From 2007/08 to 2016/17, Hong Kong’s private PHC expenditure increased by 85.1%, surging from HK$16.73 billion to HK$30.98 billion. Although the public PHC expenditure doubled from HK$4.86 billion to HK$10.26 billion (the growth rate was 110.9%) over the same period, it is still difficult to reverse the phenomenon that citizens have to bear the majority of their PHC expenditure.
Over the decade, private PHC expenditure per capita has increased 74.5% from HK$2,419 to HK$4,222, much higher than the GDP growth per capita (41.4%). This means that for those citizens in need of private PHC services, it could be a financial burden that is not easy to shoulder.
Although the proportion of public PHC expenditure has been increasing in the past 10 years, its proportion in the Government’s overall healthcare expenditure was only 13.7% in 2016/17. In view of this, the Centre recommends the Government to allocate more resources to effectively plan and continually promote preventive care and community-based PHC services. However, solely relying on Government’s funding is not ideal. To manage the overall healthcare demand and the growth of expenditures in the long run, it is worth considering a multi-channel service model and diversified financing arrangements, to encourage cross-sector collaboration for the development of PHC and to strengthen preventive care. Key strategic directions are as below:
As the majority of PHC services is provided by the private sector, strengthening the Public-Private Partnership (PPP) could better utilise the resources from both sectors and provide more healthcare service choices for the citizens. Government’s subsidised services, such as the General Outpatient Clinic Public Private Partnership Programme, District Health Centre and the Elderly Health Care Voucher Scheme, can enhance PHC services at the community level. The Centre believes that whether there is any room for expansion in areas such as the coverage and target groups of relevant services, and how to strike a balance between reducing citizens’ burden and ensuring the sustainability of public spending will need to be further explored.

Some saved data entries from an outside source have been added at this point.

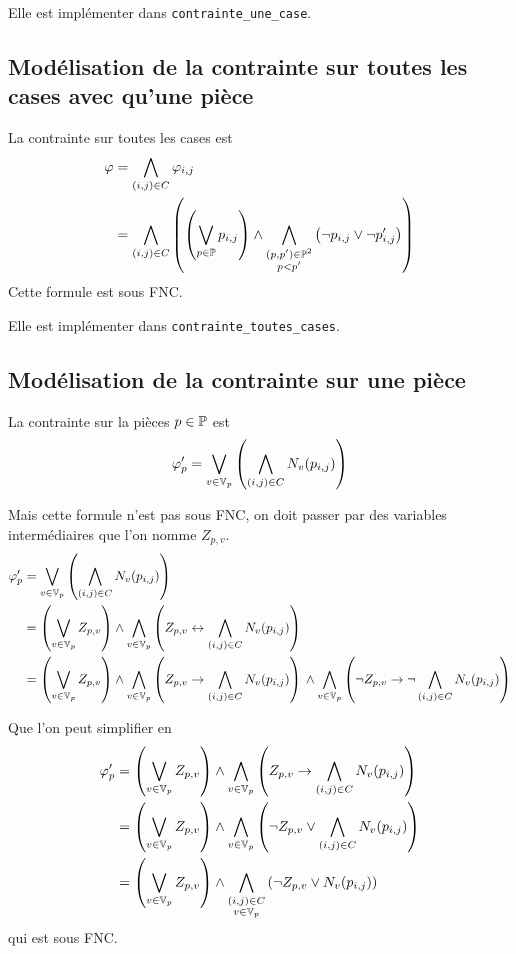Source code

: Elle est implémenter dans \verb|contrainte_une_case|.

\subsection{Modélisation de la contrainte sur toutes les cases avec qu'une pièce}
La contrainte sur toutes les cases est
\begin{align*}
    \varphi &= \bigwedge_{(i,j)\in C} \varphi_{i,j} \\
            &= \bigwedge_{(i,j)\in C} \left(\left(\bigvee_{p\in\mathbb{P}} p_{i,j} \right) \land
               \bigwedge_{\substack{(p,p')\in\mathbb{P}^2\\p<p'}}\left(\lnot p_{i,j} \lor \lnot p'_{i,j}\right)\right)
\end{align*}
Cette formule est sous FNC.

Elle est implémenter dans \verb|contrainte_toutes_cases|.

\subsection{Modélisation de la contrainte sur une pièce}
La contrainte sur la pièces $p\in\mathbb{P}$ est
\begin{equation*}
    \varphi'_p = \bigvee_{v\in\mathbb{V}_p} \left( \bigwedge_{(i,j)\in C} N_v(p_{i,j}) \right)
\end{equation*}

Mais cette formule n'est pas sous FNC, on doit passer par des variables
intermédiaires que l'on nomme $Z_{p,v}$.
\begin{align*}
    \varphi'_p &= \bigvee_{v\in\mathbb{V}_p} \left( \bigwedge_{(i,j)\in C} N_v(p_{i,j}) \right)\\
               &= \left( \bigvee_{v\in\mathbb{V}_p} Z_{p,v} \right)
                  \land \bigwedge_{v\in\mathbb{V}_p} \left(Z_{p,v} \leftrightarrow \bigwedge_{(i,j)\in C} N_v(p_{i,j}) \right)\\
               &= \left( \bigvee_{v\in\mathbb{V}_p} Z_{p,v} \right)
                  \land \bigwedge_{v\in\mathbb{V}_p} \left(Z_{p,v} \to \bigwedge_{(i,j)\in C} N_v(p_{i,j}) \right){}
                  \land \bigwedge_{v\in\mathbb{V}_p} \left(\lnot Z_{p,v} \to \lnot\bigwedge_{(i,j)\in C} N_v(p_{i,j}) \right)\\
\end{align*}

Que l'on peut simplifier en
\begin{align*}
    \varphi'_p &= \left( \bigvee_{v\in\mathbb{V}_p} Z_{p,v} \right)
                  \land \bigwedge_{v\in\mathbb{V}_p} \left(Z_{p,v} \to \bigwedge_{(i,j)\in C} N_v(p_{i,j}) \right)\\
               &= \left( \bigvee_{v\in\mathbb{V}_p} Z_{p,v} \right)
                  \land \bigwedge_{v\in\mathbb{V}_p} \left(\lnot Z_{p,v} \lor \bigwedge_{(i,j)\in C} N_v(p_{i,j}) \right)\\
               &= \left( \bigvee_{v\in\mathbb{V}_p} Z_{p,v} \right)
                  \land \bigwedge_{\substack{(i,j)\in C\\v\in\mathbb{V}_p}} \left(\lnot Z_{p,v} \lor N_v(p_{i,j}) \right)\\
\end{align*}
qui est sous FNC.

Medical insurance plays a vital role in the whole medical system, which helps balance the overall risk sharing. However, the study shows that the proportion of using personal insurance plan to settle PHC expenditure is still considerably low. Thus, incentivising citizens to procure private medical insurance for cost-sharing is a strategic direction for alleviating their PHC expenditure burden, which also helps further develop a twin-track healthcare financing system to deliver services in both public and private sectors in Hong Kong.
The Centre’s Director Dr Donald Li Kwok-tung said, ‘Despite the Government has earmarked over HK$150 million to the Kwai Tsing District Health Centre for its operating expense and staff cost, it is still unknown whether such funding covers the training for primary healthcare professionals. The Government should put more resources to strengthen the training at the community level to improve the quality of healthcare services, which can effectively enhance preventive care as well as the health of all citizens.’
1 Compared with 28 OECD countries, including Hungary, Switzerland, Portugal, Spain, Lithuania, Poland, Korea, Estonia, Iceland, Italy, Netherlands, Austria, Slovenia, Finland, Ireland, Canada, Sweden, Czech Republic, France, Norway, Turkey, Mexico, United Kingdom, Denmark, Germany, Belgium, Slovakia and Chile.
2 Based on the 2016 figures of OECD countries.